Als Eckpunkte für eine Zustimmung der SPÖ nannte deren
Energiesprecher Georg Oberhaidinger eine möglichst einfache
Regelung des "Unbundlings" (Entflechtung der Geschäftsbereiche
der Energieunternehmen), eine Missbrauchsaufsicht für
Kleinkunden, eine politische Kontrolle der Regulatoren, die
Einrichtung von Schlichtungsstellen und eine wirksame
bundeseinheitliche Ökostrom-Regelung. Für die Grünen deponierte
Abgeordnete Eva Glawischnig (G) die Forderung nach einer
unabhängigen Gas-Control Kommission, nach starken Regulatoren,
einer wirksamen Kartellkontrolle, dem "Unbundling", einer
"Rucksack"-Regelung und wirksamen Vorkehrungen gegen Missbräuche
bzw. eine Schlichtungsstelle. Die Vertreter der
Regierungsparteien, die Abgeordneten Karlheinz Kopf, Ulrike
Baumgartner-Gabitzer (beide VP) und Thomas Prinzhorn (F) zeigten
sich stolz über die Vorreiterrolle Österreichs bei der
Liberalisierung des Gasmarkts, sprachen von einem wichtigen
Meilenstein für die Energiewirtschaft und betonten die auch für
die Kleinkunden zu erwartenden Preisvorteile von insgesamt bis zu
180 Mill. Euro.

DER LIBERALISIERTE GASMARKT IN STICHWORTEN

Im Zentrum der Novelle steht der Übergang vom bisherigen Modell
des "verhandelten" zum "regulierten" Netzzugang. Die Tarife für
die Nutzung der Fernleitungen und Verteilernetze werden
unabhängige Regulierungsbehörden vorweg festlegen. Die vielen
kleinen Betriebe und Haushalte können so zu fairen Bedingungen am
freien Gasmarkt teilnehmen und müssen Gleichbehandlung und
Preisangemessenheit nicht erst in langwierigen und kostspieligen
Prozessen vor Gericht durchsetzen. Der Wirtschaftsminister wird
als oberste Aufsichtsbehörde mit Richtlinienkompetenz für den
Gasmarkt fungieren, die operativen Überwachungs-, Aufsichts- und
Regulierungsfunktionen wird die bestehende Elektrizitäts-Control
GmbH, künftig "Energie-Control GmbH", als umfassender Regulator
für alle leitungsgebundenen Energieträger übernehmen. Als
unabhängige Kollegialbehörde mit richterlichem Einschlag wird -
nach Annahme des von den Abgeordneten Mitterlehner und Hofmann
vorgelegten Abänderungsantrages - eine dreiköpfige Energie-
Control Kommission bei der Energie-Control GmbH angesiedelt
werden. Der Abänderungsantrag enthält unter anderem auch eine
Liste mit den konkreten Aufgaben der Energieregulatoren und er
schreibt vor, dass der Energie-Control Kommission ein Richter
anzugehören habe. Bei der Bestellung der Kommission hat die
Bundesregierung auf einen Dreiervorschlag des Obersten
Gerichtshofes Bedacht zu nehmen. Die für die Einrichtung der
Energieregulierungsbehörden notwendigen Rechtsanpassungen in
anderen Gesetzen sind Gegenstand eines von den Abgeordneten
Mitterlehner und Hofmann in der Debatte aufgrund von § 27 GOG
eingebrachten und mit F-V-G-Mehrheit beschlossenen Antrages.
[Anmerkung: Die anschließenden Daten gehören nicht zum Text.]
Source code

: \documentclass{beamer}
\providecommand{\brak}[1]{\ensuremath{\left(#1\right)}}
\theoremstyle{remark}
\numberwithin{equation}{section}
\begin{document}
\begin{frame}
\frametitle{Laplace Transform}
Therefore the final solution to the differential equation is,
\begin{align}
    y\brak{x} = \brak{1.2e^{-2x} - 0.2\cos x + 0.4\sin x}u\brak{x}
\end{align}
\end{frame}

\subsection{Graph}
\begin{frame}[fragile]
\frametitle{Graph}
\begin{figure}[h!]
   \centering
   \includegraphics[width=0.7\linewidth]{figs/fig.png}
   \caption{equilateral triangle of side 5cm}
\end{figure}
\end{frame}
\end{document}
Der Netztarif wird nach einem punktgenauen "Briefmarkenmodell"
ermittelt werden. Anträge der Kunden auf Netzzugang wird der
lokale Netzbetreuer als "One Stop Shop" entgegennehmen. Das
Leitungssystem wird in drei "Regelzonen" (Ost, Tirol, Vorarlberg)
unterteilt, wobei in jeder Regelzone ein "Regelzonenführer" für
Stabilität im Leitungsnetz sorgen wird. Durch den
Abänderungsantrag wurde den Betreibern der vorgelagerten Netze
vorgeschrieben, miteinander zivilrechtliche Verträge
abzuschließen, um den Erdgastransport über ihre Leitungen zu den
Netzzugangsberechtigten zu ermöglichen.

Erzeuger, Lieferanten und Verbraucher werden "Bilanzgruppen"
bilden, deren Verantwortliche Summenfahrpläne erstellen und
versuchen, den Bedarf an (teurer) Ausgleichsenergie für ihre
Gruppe möglichst gering zu halten. Preisbestimmung und
Verrechnung der Ausgleichsenergie wird der "Verrechnungsstelle
für Transaktionen und Preisbildung für Ausgleichsenergie
(Clearing and Settlement)" obliegen. Beim Zugang zu den
Erdgasspeicheranlagen bleibt es beim "Verhandlungsmodell", die
Verträge sind der Energie-Control Kommission vorzulegen, die
deren Angemessenheit nachträglich kontrollieren wird.
"Kommitierungsverträge", mit denen Leitungskapazitäten reserviert
und andere Kunden vom Wettbewerb ausgeschlossen werden, sind in
Zukunft ausgeschlossen, weil sie im Widerspruch zum
Wettbewerbsrecht der EU stehen und ein nicht genehmigungsfähiges
Kartell darstellen würden, gegen das die Regulatoren des
Gasmarktes beim Kartellgericht Einspruch erheben können.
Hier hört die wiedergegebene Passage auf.